→ Task objective
Given the listing below, output exactly the line containing "## Site map" and every line after it through the end.

→ Records provided
- - -
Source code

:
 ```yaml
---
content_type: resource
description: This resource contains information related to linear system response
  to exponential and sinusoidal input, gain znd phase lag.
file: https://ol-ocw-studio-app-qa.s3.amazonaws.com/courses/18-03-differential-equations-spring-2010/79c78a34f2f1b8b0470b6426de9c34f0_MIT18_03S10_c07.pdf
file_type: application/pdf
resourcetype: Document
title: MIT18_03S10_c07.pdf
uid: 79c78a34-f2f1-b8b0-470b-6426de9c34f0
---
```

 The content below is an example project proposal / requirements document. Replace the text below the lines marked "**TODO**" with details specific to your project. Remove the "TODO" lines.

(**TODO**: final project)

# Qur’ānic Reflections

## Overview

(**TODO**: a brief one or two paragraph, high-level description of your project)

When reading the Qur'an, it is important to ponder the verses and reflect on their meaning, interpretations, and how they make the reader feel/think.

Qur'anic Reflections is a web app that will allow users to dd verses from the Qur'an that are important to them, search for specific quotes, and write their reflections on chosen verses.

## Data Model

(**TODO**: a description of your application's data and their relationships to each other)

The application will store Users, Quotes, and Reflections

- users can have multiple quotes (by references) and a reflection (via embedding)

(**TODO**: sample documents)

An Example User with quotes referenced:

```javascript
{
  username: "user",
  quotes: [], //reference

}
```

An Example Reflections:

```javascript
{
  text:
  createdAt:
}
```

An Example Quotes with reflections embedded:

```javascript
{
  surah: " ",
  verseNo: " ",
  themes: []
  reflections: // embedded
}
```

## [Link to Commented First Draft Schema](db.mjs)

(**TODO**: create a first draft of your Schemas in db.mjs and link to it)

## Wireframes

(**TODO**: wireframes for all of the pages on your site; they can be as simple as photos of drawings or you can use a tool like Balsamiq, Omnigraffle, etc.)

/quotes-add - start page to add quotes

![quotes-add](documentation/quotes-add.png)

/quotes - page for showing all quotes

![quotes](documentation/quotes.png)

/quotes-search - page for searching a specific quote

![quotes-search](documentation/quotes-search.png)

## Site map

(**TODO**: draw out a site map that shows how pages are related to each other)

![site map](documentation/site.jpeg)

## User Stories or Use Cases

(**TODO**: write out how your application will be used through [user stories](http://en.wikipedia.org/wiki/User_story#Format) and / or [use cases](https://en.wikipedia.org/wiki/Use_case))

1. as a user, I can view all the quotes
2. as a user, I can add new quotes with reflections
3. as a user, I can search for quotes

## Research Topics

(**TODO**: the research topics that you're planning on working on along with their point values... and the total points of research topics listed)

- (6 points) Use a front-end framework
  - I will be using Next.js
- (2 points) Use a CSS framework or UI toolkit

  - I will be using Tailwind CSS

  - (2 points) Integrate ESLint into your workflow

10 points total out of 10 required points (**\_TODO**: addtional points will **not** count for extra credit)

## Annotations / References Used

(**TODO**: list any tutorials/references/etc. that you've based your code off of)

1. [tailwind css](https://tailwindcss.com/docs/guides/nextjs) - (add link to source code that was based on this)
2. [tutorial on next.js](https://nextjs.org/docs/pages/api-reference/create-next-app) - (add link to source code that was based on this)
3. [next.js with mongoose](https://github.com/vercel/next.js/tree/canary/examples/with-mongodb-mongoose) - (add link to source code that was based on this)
- - -
→ Result below
## Site map

(**TODO**: draw out a site map that shows how pages are related to each other)

![site map](documentation/site.jpeg)

## User Stories or Use Cases

(**TODO**: write out how your application will be used through [user stories](http://en.wikipedia.org/wiki/User_story#Format) and / or [use cases](https://en.wikipedia.org/wiki/Use_case))

1. as a user, I can view all the quotes
2. as a user, I can add new quotes with reflections
3. as a user, I can search for quotes

## Research Topics

(**TODO**: the research topics that you're planning on working on along with their point values... and the total points of research topics listed)

- (6 points) Use a front-end framework
  - I will be using Next.js
- (2 points) Use a CSS framework or UI toolkit

  - I will be using Tailwind CSS

  - (2 points) Integrate ESLint into your workflow

10 points total out of 10 required points (**\_TODO**: addtional points will **not** count for extra credit)

## Annotations / References Used

(**TODO**: list any tutorials/references/etc. that you've based your code off of)

1. [tailwind css](https://tailwindcss.com/docs/guides/nextjs) - (add link to source code that was based on this)
2. [tutorial on next.js](https://nextjs.org/docs/pages/api-reference/create-next-app) - (add link to source code that was based on this)
3. [next.js with mongoose](https://github.com/vercel/next.js/tree/canary/examples/with-mongodb-mongoose) - (add link to source code that was based on this)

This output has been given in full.